Dieser Beitrag ist der Tatsache zu verdanken, dass der heutige 1. August – wie schon vor einem Jahr erwähnt – der schweizerische oder Schweizer Nationalfeiertag ist.
“ Es gibt unter anderem eine Tendenz, dass Schweizer eher in feststehenden Bergriffen verwendet wird“
Es ist zwar richtig, dass die Schweiz ein Land der Berge ist, aber müsste es nicht dennoch „Begriffen“ statt „Bergriffen“ heißen?
Aber natürlich! An Bergen gibt es in der Schweiz zwar tatsächlich keinen Mangel, aber Riffe sucht man wohl vergeblich. Und Bergriffe sind ohnehin weltweit eine Seltenheit. Vielen Dank für den Hinweis.
Lieber Herr Dr. Bopp
Trotz ihrem interessanten Beitrag bleibt mein Problem ungelöst: würden Sie eher schreiben „die Schweizer Stiftung xy“ oder die „schweizerische Stiftung xy“?

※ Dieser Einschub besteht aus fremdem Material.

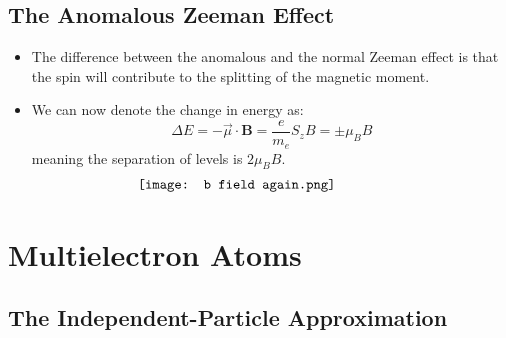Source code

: \documentclass[12pt, letterpaper, twoside]{article}
\begin{document}
\subsection{The Anomalous Zeeman Effect}

\begin{itemize}
    \item The difference between the anomalous and the normal Zeeman effect is that the spin will contribute to the splitting of the magnetic moment.
    \item We can now denote the change in energy as:
    \begin{equation*}
        \Delta E = -\vec{\mu}\cdot \textbf{B} = \frac{e}{m_e}S_zB = \pm\mu_BB
    \end{equation*}
    meaning the separation of levels is $2\mu_BB$.
    \begin{align}
    \vcenter{\hbox{\texttt{[image: b field again.png]}}}
        &\qquad\qquad
        \vcenter{\hbox{\begin{minipage}{8cm}
        \end{minipage}}}
        & \notag
    \end{align}
\end{itemize}
\section{Multielectron Atoms}

\subsection{The Independent-Particle Approximation}
\end{document}
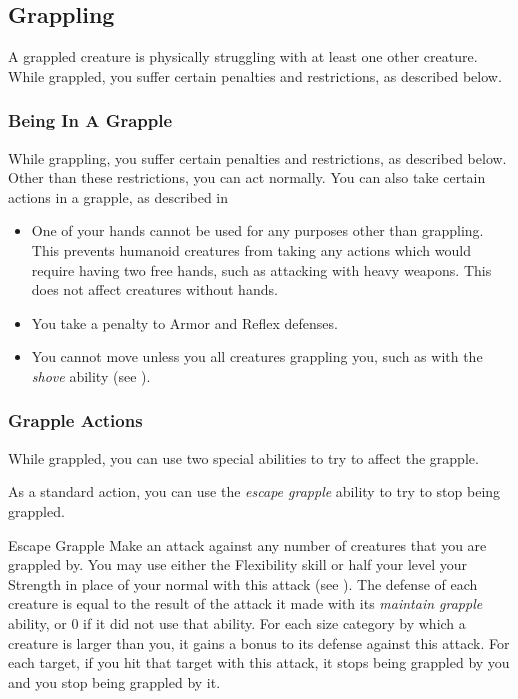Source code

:     \subsection{Grappling}\label{Grappling}
        A grappled creature is physically struggling with at least one other creature.
        While grappled, you suffer certain penalties and restrictions, as described below.

        \subsubsection{Being In A Grapple}
            While grappling, you suffer certain penalties and restrictions, as described below. Other than these restrictions, you can act normally. You can also take certain actions in a grapple, as described in 
            \begin{itemize}
                \item One of your hands cannot be used for any purposes other than grappling.
                    This prevents humanoid creatures from taking any actions which would require having two free hands, such as attacking with heavy weapons.
                    This does not affect creatures without hands.
                \item You take a  penalty to Armor and Reflex defenses.
                \item You cannot move unless you  all creatures grappling you, such as with the \textit{shove} ability (see ).
            \end{itemize}

        \subsubsection{Grapple Actions}\label{Grapple Actions}
            While grappled, you can use two special abilities to try to affect the grapple.

            \label{Escape Grapple} As a standard action, you can use the \textit{escape grapple} ability to try to stop being grappled.

            \begin{activeability}{Escape Grapple}
                \rankline
                Make an attack against any number of creatures that you are grappled by.
                You may use either the Flexibility skill or half your level \add your Strength in place of your normal  with this attack (see ).
                The defense of each creature is equal to the result of the attack it made with its \textit{maintain grapple} ability, or 0 if it did not use that ability.
                For each size category by which a creature is larger than you, it gains a  bonus to its defense against this attack.
                For each target, if you hit that target with this attack, it stops being grappled by you and you stop being grappled by it.
            \end{activeability}

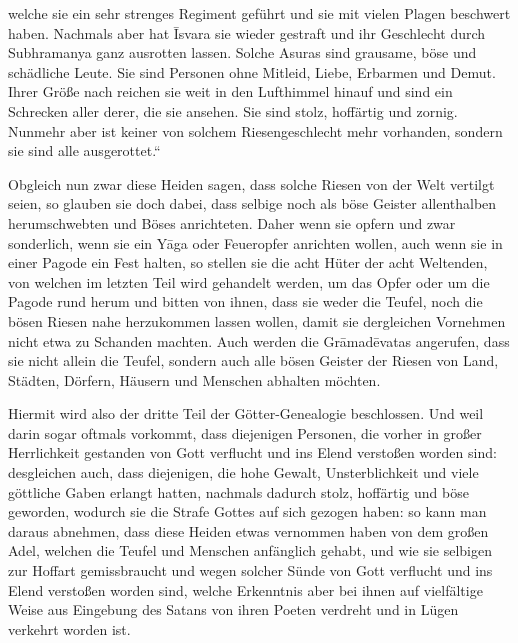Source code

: \documentclass{article}
\begin{document}
welche sie ein sehr strenges Regiment geführt und sie mit vielen Plagen beschwert haben. Nachmals aber hat \={I}svara sie wieder gestraft und ihr Geschlecht durch Subhramanya ganz ausrotten lassen. Solche Asuras sind grausame, böse und schädliche Leute. Sie sind Personen ohne Mitleid, Liebe, Erbarmen und Demut. Ihrer Größe nach reichen sie weit in den Lufthimmel hinauf und sind ein Schrecken aller derer, die sie ansehen. Sie sind stolz, hoffärtig und zornig. Nunmehr aber ist keiner von solchem Riesengeschlecht mehr vorhanden, sondern sie sind alle ausgerottet.“

Obgleich nun zwar diese Heiden sagen, dass solche Riesen von der Welt vertilgt seien, so glauben sie doch dabei, dass selbige noch als böse Geister allenthalben herumschwebten und Böses anrichteten. Daher wenn sie opfern und zwar sonderlich, wenn sie ein Y\={a}ga oder Feueropfer anrichten wollen, auch wenn sie in einer Pagode ein Fest halten, so stellen sie die acht Hüter der acht Weltenden, von welchen im letzten Teil wird gehandelt werden, um das Opfer oder um die Pagode rund herum und bitten von ihnen, dass sie weder die Teufel, noch die bösen Riesen nahe herzukommen lassen wollen, damit sie dergleichen Vornehmen nicht etwa zu Schanden machten. Auch werden die Gr\={a}mad\={e}vatas angerufen, dass sie nicht allein die Teufel, sondern auch alle bösen Geister der Riesen von Land, Städten, Dörfern, Häusern und Menschen abhalten möchten.

Hiermit wird also der dritte Teil der Götter-Genealogie beschlossen. Und weil darin sogar oftmals vorkommt, dass diejenigen Personen, die vorher in großer Herrlichkeit gestanden von Gott verflucht und ins Elend verstoßen worden sind: desgleichen auch, dass diejenigen, die hohe Gewalt, Unsterblichkeit und viele göttliche Gaben erlangt hatten, nachmals dadurch stolz, hoffärtig und böse geworden, wodurch sie die Strafe Gottes auf sich gezogen haben: so kann man daraus abnehmen, dass diese Heiden etwas vernommen haben von dem großen Adel, welchen die Teufel und Menschen anfänglich gehabt, und wie sie selbigen zur Hoffart gemissbraucht und wegen solcher Sünde von Gott verflucht und ins Elend verstoßen worden sind, welche Erkenntnis aber bei ihnen auf vielfältige Weise aus Eingebung des Satans von ihren Poeten verdreht und in Lügen verkehrt worden ist.

\begin{center}
\end{center}
\end{document}
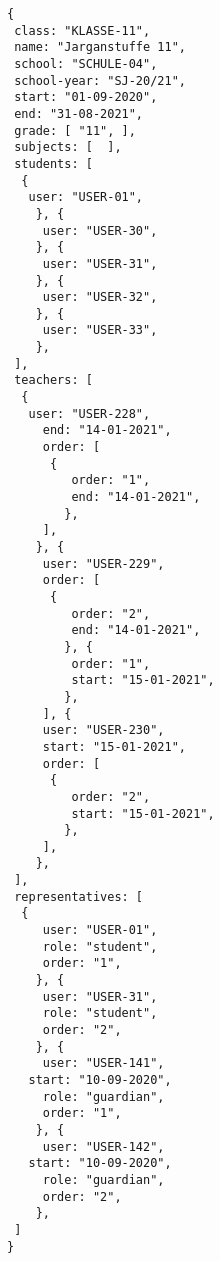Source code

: 
\begin{lstlisting}[caption={Klassen-Datenmodell Beispiel 2: Jahrgangstufe 11, Sekundarstufe 2},frame=tlrb]
{
 class: "KLASSE-11",
 name: "Jarganstuffe 11",
 school: "SCHULE-04",
 school-year: "SJ-20/21",
 start: "01-09-2020",
 end: "31-08-2021",
 grade: [ "11", ],
 subjects: [  ],
 students: [
  { 
   user: "USER-01",
	}, { 
	 user: "USER-30",
	}, { 
	 user: "USER-31",
	}, { 
	 user: "USER-32",
	}, { 
	 user: "USER-33",
	},
 ],
 teachers: [
  { 
   user: "USER-228",
	 end: "14-01-2021",
	 order: [
	  {
		 order: "1",
		 end: "14-01-2021",
		},
	 ],
	}, { 
	 user: "USER-229",
	 order: [
	  {
		 order: "2",
		 end: "14-01-2021",
		}, {
		 order: "1",
		 start: "15-01-2021",
		},
	 ], { 
	 user: "USER-230",
	 start: "15-01-2021",
	 order: [
	  {
		 order: "2",
		 start: "15-01-2021",
		},
	 ],
	},
 ],
 representatives: [
  {
	 user: "USER-01",
	 role: "student",
	 order: "1",	 
	}, {
	 user: "USER-31",
	 role: "student",
	 order: "2",	 
	}, {
	 user: "USER-141",
   start: "10-09-2020",
	 role: "guardian",
	 order: "1",	 
	}, {
	 user: "USER-142",
   start: "10-09-2020",
	 role: "guardian",
	 order: "2",	 
	},  
 ]
}
\end{lstlisting}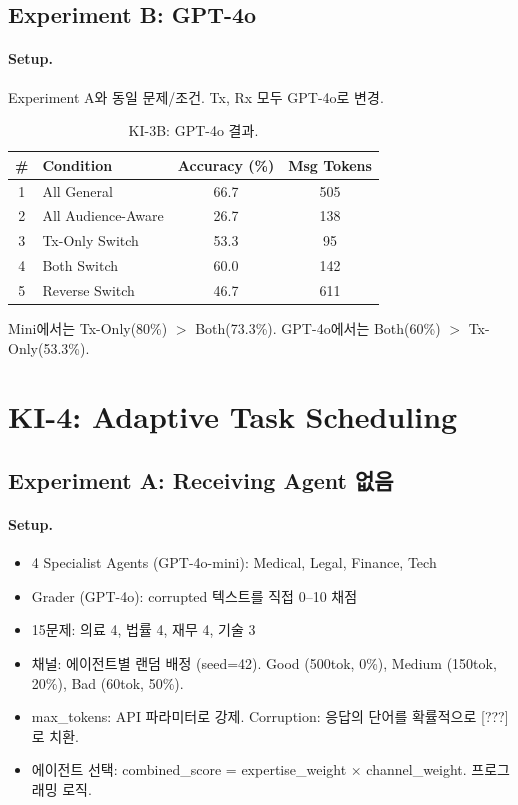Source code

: \documentclass[11pt]{article}
\begin{document}

\subsection{Experiment B: GPT-4o}

\paragraph{Setup.}
Experiment A와 동일 문제/조건. Tx, Rx 모두 GPT-4o로 변경.

\begin{table}[h]
\centering
\caption{KI-3B: GPT-4o 결과.}
\begin{tabular}{clcc}
\toprule
\# & Condition & Accuracy (\%) & Msg Tokens \\
\midrule
1 & All General        & 66.7  & 505 \\
2 & All Audience-Aware & 26.7  & 138 \\
3 & Tx-Only Switch     & 53.3 &  95 \\
4 & Both Switch        & 60.0 & 142 \\
5 & Reverse Switch     & 46.7  & 611 \\
\bottomrule
\end{tabular}
\end{table}

Mini에서는 Tx-Only(80\%) $>$ Both(73.3\%). GPT-4o에서는 Both(60\%) $>$ Tx-Only(53.3\%).

\section{KI-4: Adaptive Task Scheduling}

\subsection{Experiment A: Receiving Agent 없음}

\paragraph{Setup.}
\begin{itemize}[nosep]
  \item 4 Specialist Agents (GPT-4o-mini): Medical, Legal, Finance, Tech
  \item Grader (GPT-4o): corrupted 텍스트를 직접 0--10 채점
  \item 15문제: 의료 4, 법률 4, 재무 4, 기술 3
  \item 채널: 에이전트별 랜덤 배정 (seed=42). Good (500tok, 0\%), Medium (150tok, 20\%), Bad (60tok, 50\%).
  \item max\_tokens: API 파라미터로 강제. Corruption: 응답의 단어를 확률적으로 {[}???{]}로 치환.
  \item 에이전트 선택: combined\_score = expertise\_weight $\times$ channel\_weight. 프로그래밍 로직.
\end{itemize}
\end{document}
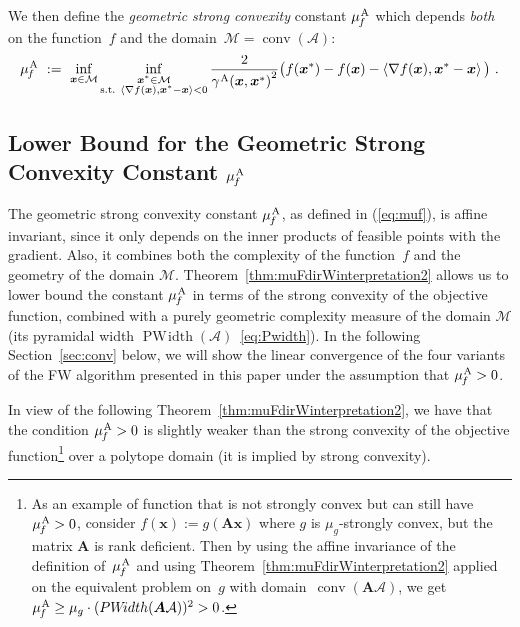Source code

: \documentclass{article} %
\DeclareMathOperator*{\conv}{conv}
\newcommand{\domain}{\mathcal{M}} %
\newcommand{\stepsize}{\gamma}
\newcommand{\away}{{\hspace{0.06em}\textnormal{\scriptsize A}}}
\newcommand{\strongConvAFW}{\mu_{\hspace{-0.08em}f}^\away}
\newcommand{\x}{\bm{x}}
\newcommand{\Vertices}{\mathcal{A}} %
\newcommand{\PWidth}{\mathop{PW\!idth}}
\newcommand{\A}{\bm{A}}
\newcommand{\0}{\mathbf{0}} %
\begin{document}
%

We then define the \emph{geometric strong convexity} constant
$\strongConvAFW$ which depends \emph{both} on the function~$f$ and the
domain~$\domain=\conv(\Vertices)$:
\begin{equation}\label{eq:muf}
  \strongConvAFW \ :=\  \inf_{\x\in \domain} \inf_{\substack{\x^* \in \domain\\
                        \textrm{s.t. } \left\langle \nabla f(\x), \x^*-\x \right\rangle < 0 }}
           \frac{2}{{\stepsize^\away(\x,\x^*)}^2}
           \big( f(\x^*)-f(\x)-\left\langle \nabla f(\x),  \x^*-\x \right\rangle \big) \ .
\end{equation}


%

%

%
%
%
%
%

%




%
%

%
%
%
%
%
%
%
%
%
%
%
%
%
%
%
%
%
%
%
%
%
%
%
%
%
%
%
%
%
%
%
%
%
%


%
\subsection{Lower Bound for the Geometric Strong Convexity Constant $\strongConvAFW$}
The geometric strong convexity constant $\strongConvAFW$, as defined in
(\ref{eq:muf}), is affine invariant, since it only depends on the inner
products of feasible points with the gradient. Also, it combines both the
complexity of the function~$f$ and the geometry of the domain $\domain$.
Theorem~\ref{thm:muFdirWinterpretation2} allows us to lower bound the constant
$\strongConvAFW$ in terms of the strong convexity of the objective function,
combined with a purely geometric complexity measure of the domain $\domain$
(its pyramidal width $\PWidth(\Vertices)$~\eqref{eq:Pwidth}).
In the following Section~\ref{sec:conv} below, we will show the linear
convergence of the four variants of the FW algorithm presented in this paper under the assumption that
$\strongConvAFW > 0$. 

In view of the following Theorem~\ref{thm:muFdirWinterpretation2}, we have 
that the condition $\strongConvAFW > 0$ is slightly weaker
 than the strong 
convexity of the objective function\footnote{As an example
of function that is not strongly convex but can still have $\strongConvAFW > 0$,
consider $f(\x) := g(\A \x)$ where $g$ is $\mu_g$-strongly convex, but the
matrix $\A$ is rank deficient. Then by using the affine invariance
of the definition of~$\strongConvAFW$ and 
using Theorem~\eqref{thm:muFdirWinterpretation2} applied
on the equivalent problem on~$g$ with domain~$\conv(\A \Vertices)$,
we get $\strongConvAFW \geq \mu_g \cdot (\PWidth(\A \Vertices))^2 > 0$.
} over a polytope domain 
(it is implied by strong convexity).
\end{document}
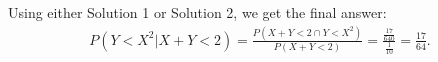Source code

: \begin{exercise}
\begin{solution}
            Using either Solution 1 or Solution 2, we get the final answer:
            \begin{align*}
                P(Y<X^2|X+Y<2) = \frac{P(X+Y<2\cap Y < X^2)}{P(X+Y<2)} = \frac{\frac{17}{640}}{\frac{1}{10}} = \frac{17}{64}.
            \end{align*}
\end{solution}
\end{exercise}




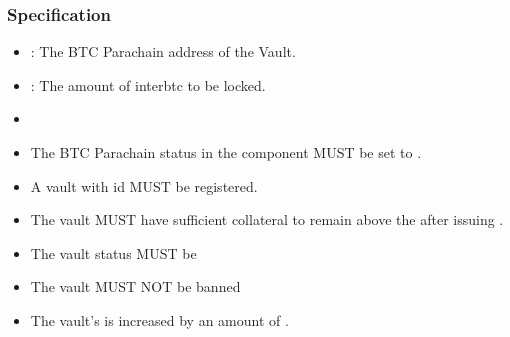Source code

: \documentclass[a4paper,10pt,english]{sphinxmanual}
\begin{document}
\subsubsection{Specification}
\label{\detokenize{spec/vault-registry:id14}}


\begin{itemize}
\item {} 
: The BTC Parachain address of the Vault.

\item {} 
: The amount of interbtc to be locked.

\end{itemize}

\begin{itemize}
\item {} 

\end{itemize}

\begin{itemize}
\item {} 
The BTC Parachain status in the {\hyperref[\detokenize{spec/security:security}]{}} component MUST be set to .

\item {} 
A vault with id  MUST be registered.

\item {} 
The vault MUST have sufficient collateral to remain above the  after issuing .

\item {} 
The vault status MUST be 

\item {} 
The vault MUST NOT be banned

\end{itemize}

\begin{itemize}
\item {} 
The vault’s  is increased by an amount of  .

\end{itemize}
\end{document}
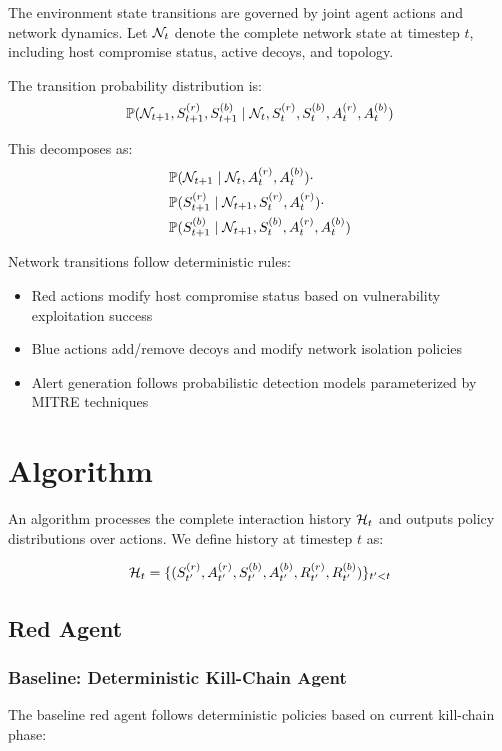 \documentclass[12pt,twoside]{article}
\begin{document}
The environment state transitions are governed by joint agent actions and network dynamics. Let $\MC{N}_t$ denote the complete network state at timestep $t$, including host compromise status, active decoys, and topology.

The transition probability distribution is:
\begin{equation}
\PP(\MC{N}_{t+1}, S_{t+1}^{(r)}, S_{t+1}^{(b)} \mid \MC{N}_t, S_t^{(r)}, S_t^{(b)}, A_t^{(r)}, A_t^{(b)})
\end{equation}

This decomposes as:
\begin{align}
&\PP(\MC{N}_{t+1} \mid \MC{N}_t, A_t^{(r)}, A_t^{(b)}) \cdot \\
&\PP(S_{t+1}^{(r)} \mid \MC{N}_{t+1}, S_t^{(r)}, A_t^{(r)}) \cdot \\
&\PP(S_{t+1}^{(b)} \mid \MC{N}_{t+1}, S_t^{(b)}, A_t^{(r)}, A_t^{(b)})
\end{align}

Network transitions follow deterministic rules:
\begin{itemize}
    \item Red actions modify host compromise status based on vulnerability exploitation success
    \item Blue actions add/remove decoys and modify network isolation policies
    \item Alert generation follows probabilistic detection models parameterized by MITRE techniques
\end{itemize}

\section{Algorithm}

An algorithm processes the complete interaction history $\MC{H}_t$ and outputs policy distributions over actions. We define history at timestep $t$ as:

\begin{equation}
\MC{H}_t = \{(S_{t'}^{(r)}, A_{t'}^{(r)}, S_{t'}^{(b)}, A_{t'}^{(b)}, R_{t'}^{(r)}, R_{t'}^{(b)})\}_{t' < t}
\end{equation}

\subsection{Red Agent}

\subsubsection{Baseline: Deterministic Kill-Chain Agent}
The baseline red agent follows deterministic policies based on current kill-chain phase:
\end{document}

Vielen Dank für Ihre Antwort.
Milena Zürcher
Was Ihnen lieber ist, Ihnen besser gefällt oder evtl. auf der Webseite oder im Briefkopf der Stiftung steht. Es gibt (abgesehen von den im Blogeintrag genannten Tendenzen bei feststehenden Begriffen wie „Schweizer Franken“, „Schweizer Käse“ und Namen wie „Schweizerisches Rotes Kreuz“) keinen Unterschied zwischen „schweizerisch“ und „Schweizer“. Also:
die schweizerische Stiftung XY = die Schweizer Stiftung XY
Ein sehr aufschlussreicher Artikel!
Meine Frage: (Wie) flektiere ich \
Nanu, wo ist denn meine Frage geblieben?
Na ja, hier noch ein Versuch:
(Wie) flektiere ich „Schweizerdeutsch“? Was ist richtig: „Viele Wörter aus dem Schweizerdeutschen / aus dem Schweizerdeutsch sind französischen Urpsrungs.“
Wie steht es mit der Schreibung des Adjektivs: „Viele schweizerdeutsche / Schweizerdeutsche Wörter sind französischen Ursprungs.“
Vielen Dank!
Sehr geehrter Herr Köster,
es tut mir leid, dass Sie zwei Anläufe nehmen mussten. Irgendetwas läuft manchmal mit dem speziellen Anführungszeichen schief. Ich weiß leider immer noch nicht genau was. Zu Ihrer Frage:
Mit schweizerdeutsch, Schweizerdeutsch und das Schweizerdeutsche geht man bei Beugung und Groß- und Kleinschreibung genau gleich um wie mit deutsch, Deutsch, das Deutsche; französisch, Französisch, das Französische usw. Also zum Beispiel:
Genauere Angaben finden Sie auf den folgenden Seiten:
PS: Solche spezifischen Fragen stellen Sie am besten über diese Seite: https://blog.leo.org/feedback/
Vielen Dank für den informativen Artikel, sonst konnte ich nichts finden zu diesem Thema. Leider ist meine Frage noch nicht beantwortet. Wie ist es bei Menschen? Sucht man bei Google, scheint „schweizerisch“ eher für Dinge (die schweizerische Frauenbewegung) verwendet zu werden; und „Schweizer“ für Menschen: der Schweizer Mann, der Schweizer Autor – stimmt auch: die Schweizer Autorin? Oder dann doch die schweizerische Autorin?
Vielen Dank!
MfG
Johanna
Die Antwort auf diese Frage steht eigentlich schon im Blogeintrag:
Außer in festeren Verbindungen, wie sie im Eintrag genannt werden, können Sie also die Adjektive schweizerisch und Schweizer nebeneinander verwenden, auch bei Personen, Pflanzen, Institutionen, Charaktereigenschaften, Artefakten usw. usw. Also:
Es gibt vielleicht leichte Tendenzen, eher die eine als die andere Form zu verwenden, richtig sind aber beide.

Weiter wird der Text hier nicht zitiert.